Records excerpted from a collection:
━━━━━━━━━━

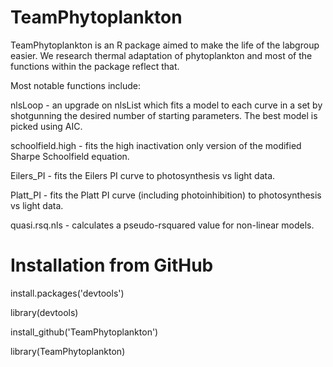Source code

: # TeamPhytoplankton

TeamPhytoplankton is an R package aimed to make the life of the labgroup easier. We research thermal adaptation of phytoplankton and most of the functions within the package reflect that.

Most notable functions include:

nlsLoop - an upgrade on nlsList which fits a model to each curve in a set by shotgunning the desired number of starting parameters. The best model is picked using AIC.

schoolfield.high - fits the high inactivation only version of the modified Sharpe Schoolfield equation.

Eilers_PI - fits the Eilers PI curve to photosynthesis vs light data.

Platt_PI - fits the Platt PI curve (including photoinhibition) to photosynthesis vs light data.

quasi.rsq.nls - calculates a pseudo-rsquared value for non-linear models.

# Installation from GitHub

install.packages('devtools')

library(devtools)

install_github('TeamPhytoplankton')

library(TeamPhytoplankton)

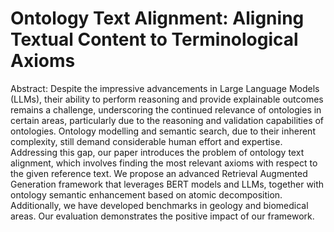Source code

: # Ontology Text Alignment: Aligning Textual Content to Terminological Axioms

Abstract: Despite the impressive advancements in Large Language Models (LLMs), their ability to perform reasoning and provide explainable outcomes remains a challenge, underscoring the continued relevance of ontologies in certain areas, particularly due to the reasoning and validation capabilities of ontologies. Ontology modelling and semantic search, due to their inherent complexity, still demand considerable human effort and expertise. Addressing this gap, our paper introduces the problem of ontology text alignment, which involves finding the most relevant axioms with respect to the given reference text. We propose an advanced Retrieval Augmented Generation framework that leverages BERT models and LLMs, together with ontology semantic enhancement based on atomic decomposition. Additionally, we have developed benchmarks in geology and biomedical areas. Our evaluation demonstrates the positive impact of our framework.

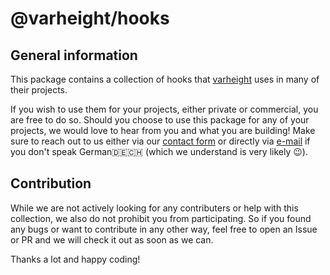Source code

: # @varheight/hooks

## General information

This package contains a collection of hooks that [varheight](https://www.varheight.ch) uses in many of their projects.

If you wish to use them for your projects, either private or commercial, you are free to do so.
Should you choose to use this package for any of your projects, we would love to hear from you and what you are building! Make sure to reach out to us either via our [contact form](https://www.varheight.ch/kontakt) or directly via [e-mail](mailto:hello@varheight.ch) if you don't speak German🇩🇪🇨🇭 (which we understand is very likely 😉).

## Contribution

While we are not actively looking for any contributers or help with this collection, we also do not prohibit you from participating. So if you found any bugs or want to contribute in any other way, feel free to open an Issue or PR and we will check it out as soon as we can.

Thanks a lot and happy coding!

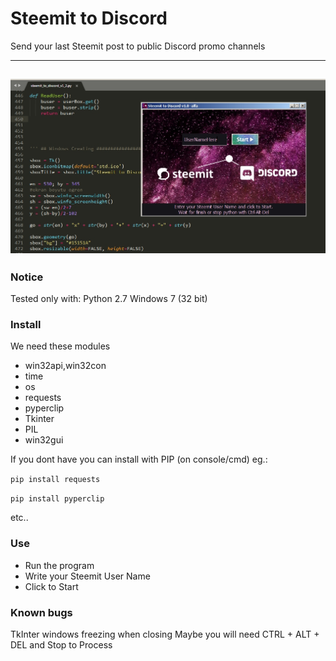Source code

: # Steemit to Discord
Send your last Steemit post to public Discord promo channels

---

![cover](https://github.com/murattatar/Steemit-to-Discord/blob/master/uu-std.jpg?raw=true)
---

### Notice
Tested only with:
Python 2.7
Windows 7 (32 bit)

### Install
We need these modules
* win32api,win32con
* time
* os
* requests
* pyperclip
* Tkinter
* PIL
* win32gui

If you dont have you can install with PIP (on console/cmd)
eg.: 

<code>pip install requests</code> 

<code>pip install pyperclip</code>

etc..

### Use
* Run the program
* Write your Steemit User Name
* Click to Start

### Known bugs
TkInter windows freezing when closing
Maybe you will need CTRL + ALT + DEL and Stop to Process


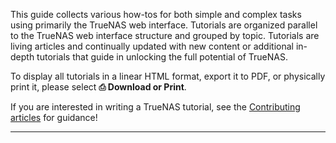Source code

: ---
---

This guide collects various how-tos for both simple and complex tasks using primarily the TrueNAS web interface.
Tutorials are organized parallel to the TrueNAS web interface structure and grouped by topic.
Tutorials are living articles and continually updated with new content or additional in-depth tutorials that guide in unlocking the full potential of TrueNAS.

To display all tutorials in a linear HTML format, export it to PDF, or physically print it, please select **⎙ Download or Print**.

If you are interested in writing a TrueNAS tutorial, see the [Contributing articles](https://www.truenas.com/docs/contributing/) for guidance!

---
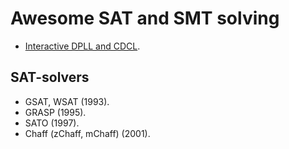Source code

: Awesome SAT and SMT solving
===========================

* [Interactive DPLL and CDCL](https://cse442-17f.github.io/Conflict-Driven-Clause-Learning/).

SAT-solvers
-----------

* GSAT, WSAT (1993).
* GRASP (1995).
* SATO (1997).
* Chaff (zChaff, mChaff) (2001).
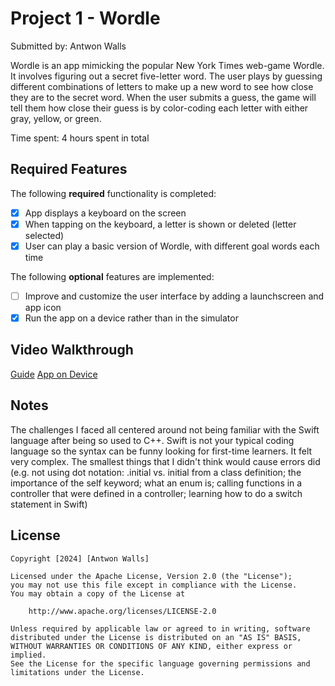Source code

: # Project 1 - Wordle

Submitted by: Antwon Walls

Wordle is an app mimicking the popular New York Times web-game Wordle.
It involves figuring out a secret five-letter word. The user plays by
guessing different combinations of letters to make up a new word to 
see how close they are to the secret word. When the user submits a guess, 
the game will tell them how close their guess is by color-coding each 
letter with either gray, yellow, or green.

Time spent: 4 hours spent in total

## Required Features

The following **required** functionality is completed:

- [x] App displays a keyboard on the screen
- [x] When tapping on the keyboard, a letter is shown or deleted (letter selected)
- [x] User can play a basic version of Wordle, with different goal words each time

The following **optional** features are implemented:

- [ ] Improve and customize the user interface by adding a launchscreen and app icon
- [x] Run the app on a device rather than in the simulator

## Video Walkthrough

[Guide](https://www.loom.com/share/838baed4207445919377e83add833520?sid=636f9952-2013-4701-8924-a1058d9809e1)
[App on Device](https://imgur.com/a/Od3fk2j)


## Notes

The challenges I faced all centered around not being familiar with the Swift language after being so used to C++. Swift is not your typical coding language so the syntax can be funny looking for first-time learners. It felt very complex. The smallest things that I didn't think would cause errors did (e.g. not using dot notation: .initial vs. initial from a class definition; the importance of the self keyword; what an enum is; calling functions in a controller that were defined in a controller; learning how to do a switch statement in Swift)

## License

    Copyright [2024] [Antwon Walls]

    Licensed under the Apache License, Version 2.0 (the "License");
    you may not use this file except in compliance with the License.
    You may obtain a copy of the License at

        http://www.apache.org/licenses/LICENSE-2.0

    Unless required by applicable law or agreed to in writing, software
    distributed under the License is distributed on an "AS IS" BASIS,
    WITHOUT WARRANTIES OR CONDITIONS OF ANY KIND, either express or implied.
    See the License for the specific language governing permissions and
    limitations under the License.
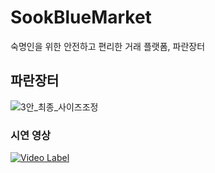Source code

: # SookBlueMarket
숙명인을 위한 안전하고 편리한 거래 플랫폼, 파란장터 

## 파란장터
![3안_최종_사이즈조정](https://github.com/user-attachments/assets/05c00ef2-a344-4757-84e2-ea6c9e628d92)

### 시연 영상
[![Video Label](http://img.youtube.com/vi/NExNRMsGVTk/0.jpg)](https://youtu.be/NExNRMsGVTk)
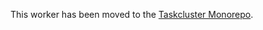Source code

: This worker has been moved to the [Taskcluster Monorepo](https://github.com/taskcluster/taskcluster/tree/master/workers/docker-worker).
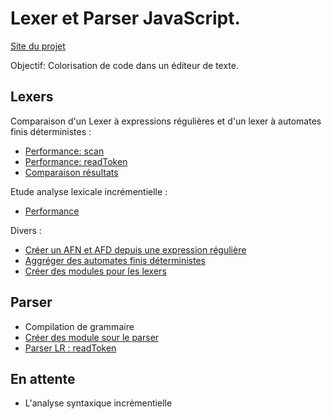 Lexer et Parser JavaScript.
===========
[Site du projet](http://raphpell.github.io/JS.Compilation/index.htm) 

Objectif: Colorisation de code dans un éditeur de texte.


Lexers
--------
Comparaison d'un Lexer à expressions régulières et d'un lexer à automates finis déterministes :
- [Performance: scan](http://raphpell.github.io/JS.Compilation/Lexers.performance.scan.htm)
- [Performance: readToken](http://raphpell.github.io/JS.Compilation/Lexers.performance.readToken.htm)
- [Comparaison résultats](http://raphpell.github.io/JS.Compilation/Lexers.result.comparaison.htm)

Etude analyse lexicale incrémentielle :
- [Performance](http://raphpell.github.io/JS.Compilation/LexerAutomaton.incremental.htm)

Divers :
- [Créer un AFN et AFD depuis une expression régulière](http://raphpell.github.io/JS.Compilation/AFD.generator.htm)
- [Aggréger des automates finis déterministes](http://raphpell.github.io/JS.Compilation/AFD.aggregator.htm)
- [Créer des modules pour les lexers](http://raphpell.github.io/JS.Compilation/LexerAutomaton.module.generator.htm)


Parser
--------
- Compilation de grammaire
- [Créer des module sour le parser](http://raphpell.github.io/JS.Compilation/Parser.htm)
- [Parser LR : readToken](http://raphpell.github.io/JS.Compilation/Parser.byStep.htm)


En attente
--------
- L'analyse syntaxique incrémentielle

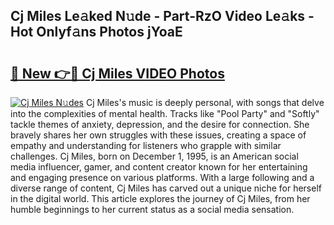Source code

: ## Cj Miles Le𝚊ked N𝚞de - Part-RzO Video Le𝚊ks - Hot Onlyf𝚊ns Photos jYoaE

# <h2><a href="http://ac18111.deff.icu/?id=Cj+Miles">🔗 New 👉🔴 Cj Miles VIDEO Photos</a></h2>

[![Cj Miles N𝚞des](https://i.imgur.com/rIISA9y.gif)](http://ac18111.deff.icu/?id=Cj+Miles)
Cj Miles's music is deeply personal, with songs that delve into the complexities of mental health. Tracks like "Pool Party" and "Softly" tackle themes of anxiety, depression, and the desire for connection. She bravely shares her own struggles with these issues, creating a space of empathy and understanding for listeners who grapple with similar challenges. Cj Miles, born on December 1, 1995, is an American social media influencer, gamer, and content creator known for her entertaining and engaging presence on various platforms. With a large following and a diverse range of content, Cj Miles has carved out a unique niche for herself in the digital world. This article explores the journey of Cj Miles, from her humble beginnings to her current status as a social media sensation.
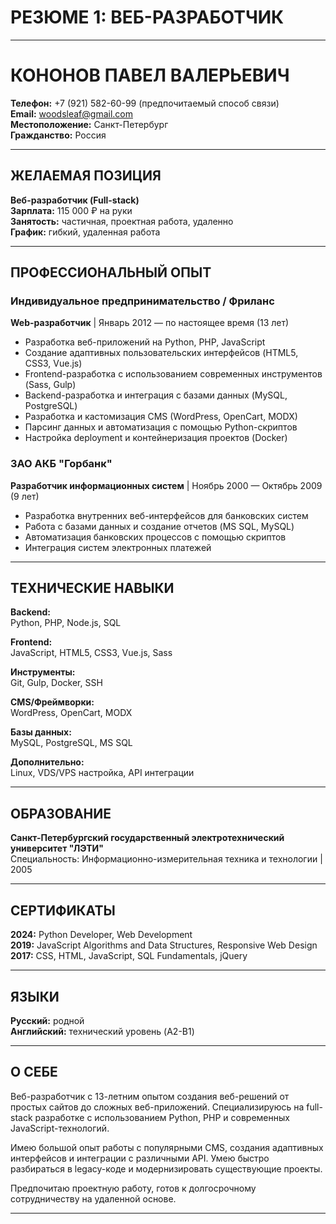 # РЕЗЮМЕ 1: ВЕБ-РАЗРАБОТЧИК

---

# КОНОНОВ ПАВЕЛ ВАЛЕРЬЕВИЧ

**Телефон:** +7 (921) 582-60-99 (предпочитаемый способ связи)  
**Email:** woodsleaf@gmail.com  
**Местоположение:** Санкт-Петербург  
**Гражданство:** Россия

---

## ЖЕЛАЕМАЯ ПОЗИЦИЯ

**Веб-разработчик (Full-stack)**  
**Зарплата:** 115 000 ₽ на руки  
**Занятость:** частичная, проектная работа, удаленно  
**График:** гибкий, удаленная работа

---

## ПРОФЕССИОНАЛЬНЫЙ ОПЫТ

### Индивидуальное предпринимательство / Фриланс
**Web-разработчик** | Январь 2012 — по настоящее время (13 лет)

- Разработка веб-приложений на Python, PHP, JavaScript
- Создание адаптивных пользовательских интерфейсов (HTML5, CSS3, Vue.js)
- Frontend-разработка с использованием современных инструментов (Sass, Gulp)
- Backend-разработка и интеграция с базами данных (MySQL, PostgreSQL)
- Разработка и кастомизация CMS (WordPress, OpenCart, MODX)
- Парсинг данных и автоматизация с помощью Python-скриптов
- Настройка deployment и контейнеризация проектов (Docker)

### ЗАО АКБ "Горбанк"
**Разработчик информационных систем** | Ноябрь 2000 — Октябрь 2009 (9 лет)

- Разработка внутренних веб-интерфейсов для банковских систем
- Работа с базами данных и создание отчетов (MS SQL, MySQL)
- Автоматизация банковских процессов с помощью скриптов
- Интеграция систем электронных платежей

---

## ТЕХНИЧЕСКИЕ НАВЫКИ

**Backend:**  
Python, PHP, Node.js, SQL

**Frontend:**  
JavaScript, HTML5, CSS3, Vue.js, Sass

**Инструменты:**  
Git, Gulp, Docker, SSH

**CMS/Фреймворки:**  
WordPress, OpenCart, MODX

**Базы данных:**  
MySQL, PostgreSQL, MS SQL

**Дополнительно:**  
Linux, VDS/VPS настройка, API интеграции

---

## ОБРАЗОВАНИЕ

**Санкт-Петербургский государственный электротехнический университет "ЛЭТИ"**  
Специальность: Информационно-измерительная техника и технологии | 2005

---

## СЕРТИФИКАТЫ

**2024:** Python Developer, Web Development  
**2019:** JavaScript Algorithms and Data Structures, Responsive Web Design  
**2017:** CSS, HTML, JavaScript, SQL Fundamentals, jQuery

---

## ЯЗЫКИ

**Русский:** родной  
**Английский:** технический уровень (A2-B1)

---

## О СЕБЕ

Веб-разработчик с 13-летним опытом создания веб-решений от простых сайтов до сложных веб-приложений. Специализируюсь на full-stack разработке с использованием Python, PHP и современных JavaScript-технологий.

Имею большой опыт работы с популярными CMS, создания адаптивных интерфейсов и интеграции с различными API. Умею быстро разбираться в legacy-коде и модернизировать существующие проекты.

Предпочитаю проектную работу, готов к долгосрочному сотрудничеству на удаленной основе.

---

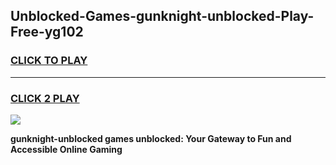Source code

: 
## Unblocked-Games-gunknight-unblocked-Play-Free-yg102
<h3>
<a href="https://premium76.site?title=gunknight-unblocked&ref=09A">CLICK TO PLAY</a></h3>
<hr>

<h3>
<a href="https://premium76.site?title=gunknight-unblocked&ref=09A">CLICK 2 PLAY</a>
  
</h3>

<a href="https://premium76.site?title=gunknight-unblocked&ref=09A"><img src="https://clearcache.store/games.png"></a>


**gunknight-unblocked games unblocked: Your Gateway to Fun and Accessible Online Gaming**

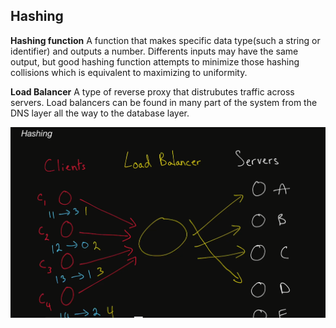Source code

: ## Hashing

**Hashing function** A function that makes specific data type(such a string or identifier) and outputs a number. Differents inputs may have the same output, but good hashing function attempts to minimize those hashing collisions which is equivalent to maximizing to uniformity.

**Load Balancer** A type of reverse proxy that distrubutes traffic across servers. Load balancers can be found in many part of the system from the DNS layer all the way to the database layer.

<img src="https://github.com/ishifoev/CodeChalenge-JS/blob/main/Round2/day-17/Hashing.PNG?raw=true"/>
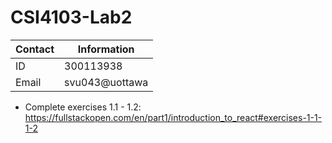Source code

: # CSI4103-Lab2

| Contact      | Information |
| ----------- | ----------- |
| ID      | 300113938       |
| Email   | svu043@uottawa        |

* Complete exercises 1.1 - 1.2: https://fullstackopen.com/en/part1/introduction_to_react#exercises-1-1-1-2 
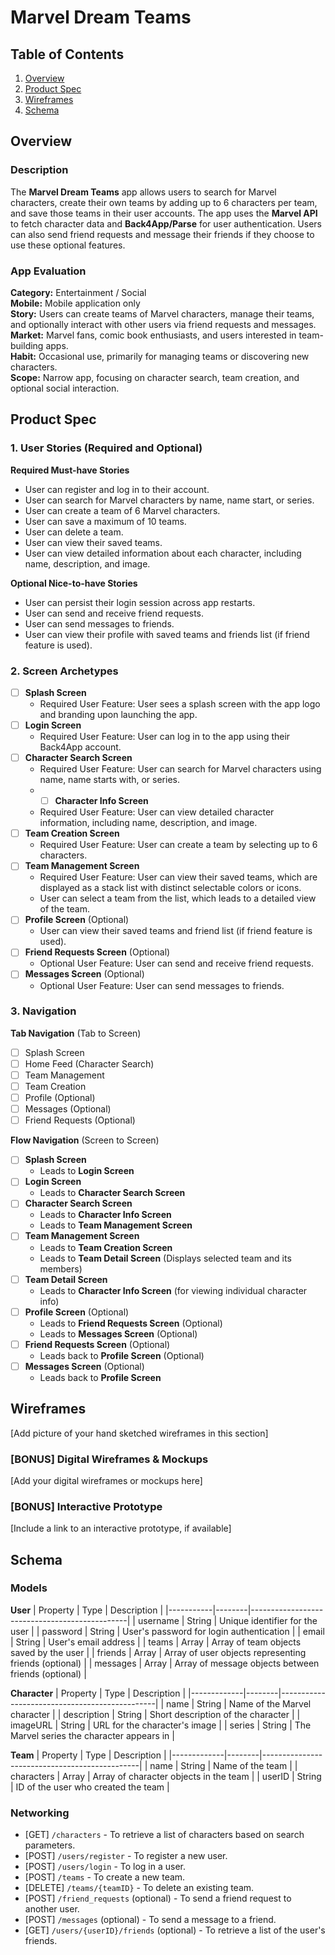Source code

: # Marvel Dream Teams

## Table of Contents

1. [Overview](#Overview)
2. [Product Spec](#Product-Spec)
3. [Wireframes](#Wireframes)
4. [Schema](#Schema)

## Overview

### Description

The **Marvel Dream Teams** app allows users to search for Marvel characters, create their own teams by adding up to 6 characters per team, and save those teams in their user accounts. The app uses the **Marvel API** to fetch character data and **Back4App/Parse** for user authentication. Users can also send friend requests and message their friends if they choose to use these optional features.

### App Evaluation

**Category:** Entertainment / Social  
**Mobile:** Mobile application only  
**Story:** Users can create teams of Marvel characters, manage their teams, and optionally interact with other users via friend requests and messages.  
**Market:** Marvel fans, comic book enthusiasts, and users interested in team-building apps.  
**Habit:** Occasional use, primarily for managing teams or discovering new characters.  
**Scope:** Narrow app, focusing on character search, team creation, and optional social interaction.

## Product Spec

### 1. User Stories (Required and Optional)

**Required Must-have Stories**

* User can register and log in to their account.
* User can search for Marvel characters by name, name start, or series.
* User can create a team of 6 Marvel characters.
* User can save a maximum of 10 teams.
* User can delete a team.
* User can view their saved teams.
* User can view detailed information about each character, including name, description, and image.

**Optional Nice-to-have Stories**

* User can persist their login session across app restarts.
* User can send and receive friend requests.
* User can send messages to friends.
* User can view their profile with saved teams and friends list (if friend feature is used).

### 2. Screen Archetypes

- [ ] **Splash Screen**
  * Required User Feature: User sees a splash screen with the app logo and branding upon launching the app.
- [ ] **Login Screen**
  * Required User Feature: User can log in to the app using their Back4App account.
- [ ] **Character Search Screen**
  * Required User Feature: User can search for Marvel characters using name, name starts with, or series.
  * - [ ] **Character Info Screen**
  * Required User Feature: User can view detailed character information, including name, description, and image.
- [ ] **Team Creation Screen**
  * Required User Feature: User can create a team by selecting up to 6 characters.
- [ ] **Team Management Screen**
  * Required User Feature: User can view their saved teams, which are displayed as a stack list with distinct selectable colors or icons.
  * User can select a team from the list, which leads to a detailed view of the team.
- [ ] **Profile Screen** (Optional)
  * User can view their saved teams and friend list (if friend feature is used).
- [ ] **Friend Requests Screen** (Optional)
  * Optional User Feature: User can send and receive friend requests.
- [ ] **Messages Screen** (Optional)
  * Optional User Feature: User can send messages to friends.

### 3. Navigation

**Tab Navigation** (Tab to Screen)

- [ ] Splash Screen
- [ ] Home Feed (Character Search)
- [ ] Team Management
- [ ] Team Creation
- [ ] Profile (Optional)
- [ ] Messages (Optional)
- [ ] Friend Requests (Optional)

**Flow Navigation** (Screen to Screen)

- [ ] **Splash Screen**
  * Leads to **Login Screen**
- [ ] **Login Screen**
  * Leads to **Character Search Screen**
- [ ] **Character Search Screen**
  * Leads to **Character Info Screen**
  * Leads to **Team Management Screen**
- [ ] **Team Management Screen**
  * Leads to **Team Creation Screen**
  * Leads to **Team Detail Screen** (Displays selected team and its members)
- [ ] **Team Detail Screen**
  * Leads to **Character Info Screen** (for viewing individual character info)
- [ ] **Profile Screen** (Optional)
  * Leads to **Friend Requests Screen** (Optional)
  * Leads to **Messages Screen** (Optional)
- [ ] **Friend Requests Screen** (Optional)
  * Leads back to **Profile Screen** (Optional)
- [ ] **Messages Screen** (Optional)
  * Leads back to **Profile Screen**

## Wireframes

[Add picture of your hand sketched wireframes in this section]

### [BONUS] Digital Wireframes & Mockups

[Add your digital wireframes or mockups here]

### [BONUS] Interactive Prototype

[Include a link to an interactive prototype, if available]

## Schema

### Models

**User**
| Property  | Type   | Description                                   |
|-----------|--------|-----------------------------------------------|
| username  | String | Unique identifier for the user                |
| password  | String | User's password for login authentication      |
| email     | String | User's email address                          |
| teams     | Array  | Array of team objects saved by the user       |
| friends   | Array  | Array of user objects representing friends (optional) |
| messages  | Array  | Array of message objects between friends (optional) |

**Character**
| Property    | Type   | Description                                   |
|-------------|--------|-----------------------------------------------|
| name        | String | Name of the Marvel character                  |
| description | String | Short description of the character            |
| imageURL    | String | URL for the character's image                 |
| series      | String | The Marvel series the character appears in    |

**Team**
| Property    | Type   | Description                                   |
|-------------|--------|-----------------------------------------------|
| name        | String | Name of the team                              |
| characters  | Array  | Array of character objects in the team        |
| userID      | String | ID of the user who created the team           |

### Networking

- [GET] `/characters` - To retrieve a list of characters based on search parameters.
- [POST] `/users/register` - To register a new user.
- [POST] `/users/login` - To log in a user.
- [POST] `/teams` - To create a new team.
- [DELETE] `/teams/{teamID}` - To delete an existing team.
- [POST] `/friend_requests` (optional) - To send a friend request to another user.
- [POST] `/messages` (optional) - To send a message to a friend.
- [GET] `/users/{userID}/friends` (optional) - To retrieve a list of the user's friends.
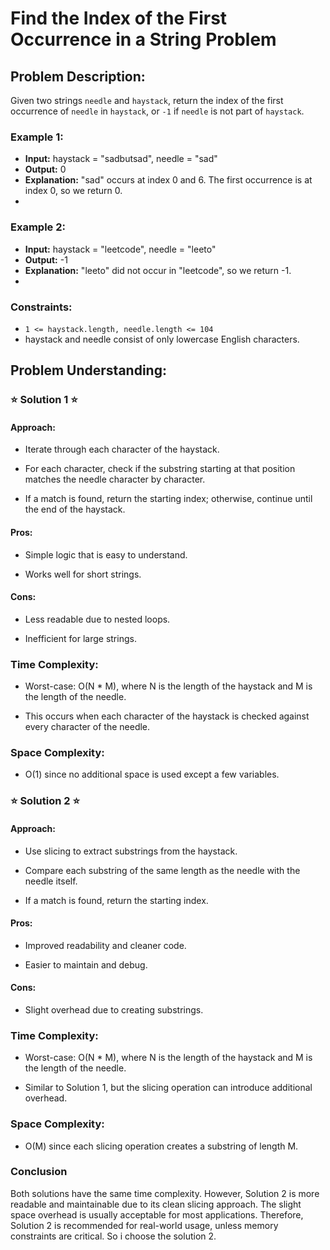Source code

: # Find the Index of the First Occurrence in a String Problem

## Problem Description:

Given two strings `needle` and `haystack`, return the index of the first occurrence of `needle` in `haystack`, or `-1` if `needle` is not part of `haystack`.

### Example 1:
- **Input:** haystack = "sadbutsad", needle = "sad"
- **Output:** 0
- **Explanation:** "sad" occurs at index 0 and 6. The first occurrence is at index 0, so we return 0.
- 
### Example 2:
- **Input:** haystack = "leetcode", needle = "leeto"
- **Output:** -1
- **Explanation:** "leeto" did not occur in "leetcode", so we return -1.
- 
### Constraints:
- `1 <= haystack.length, needle.length <= 104`
- haystack and needle consist of only lowercase English characters.

## Problem Understanding:

### ⭐️ Solution 1 ⭐️

#### Approach:

- Iterate through each character of the haystack.

- For each character, check if the substring starting at that position matches the needle character by character.

- If a match is found, return the starting index; otherwise, continue until the end of the haystack.

#### Pros:

- Simple logic that is easy to understand.

- Works well for short strings.

#### Cons:

- Less readable due to nested loops.

- Inefficient for large strings.

### Time Complexity:

- Worst-case: O(N * M), where N is the length of the haystack and M is the length of the needle.

- This occurs when each character of the haystack is checked against every character of the needle.

### Space Complexity:

- O(1) since no additional space is used except a few variables.

### ⭐️ Solution 2 ⭐️

#### Approach:

- Use slicing to extract substrings from the haystack.

- Compare each substring of the same length as the needle with the needle itself.

- If a match is found, return the starting index.

#### Pros:

- Improved readability and cleaner code.

- Easier to maintain and debug.

#### Cons:

- Slight overhead due to creating substrings.

### Time Complexity:

- Worst-case: O(N * M), where N is the length of the haystack and M is the length of the needle.

- Similar to Solution 1, but the slicing operation can introduce additional overhead.

### Space Complexity:

- O(M) since each slicing operation creates a substring of length M.

### Conclusion
Both solutions have the same time complexity. However, Solution 2 is more readable and maintainable due to its clean slicing approach. 
The slight space overhead is usually acceptable for most applications. Therefore, Solution 2 is recommended for real-world usage, unless memory constraints are critical. 
So i choose the solution 2.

━━━━━━━━━━

Task objective>
Taking the records above as input, show every line in which the word "coding" is present.

Response below>
Thanks a lot and happy coding!
the game will tell them how close their guess is by color-coding each 
The challenges I faced all centered around not being familiar with the Swift language after being so used to C++. Swift is not your typical coding language so the syntax can be funny looking for first-time learners. It felt very complex. The smallest things that I didn't think would cause errors did (e.g. not using dot notation: .initial vs. initial from a class definition; the importance of the self keyword; what an enum is; calling functions in a controller that were defined in a controller; learning how to do a switch statement in Swift)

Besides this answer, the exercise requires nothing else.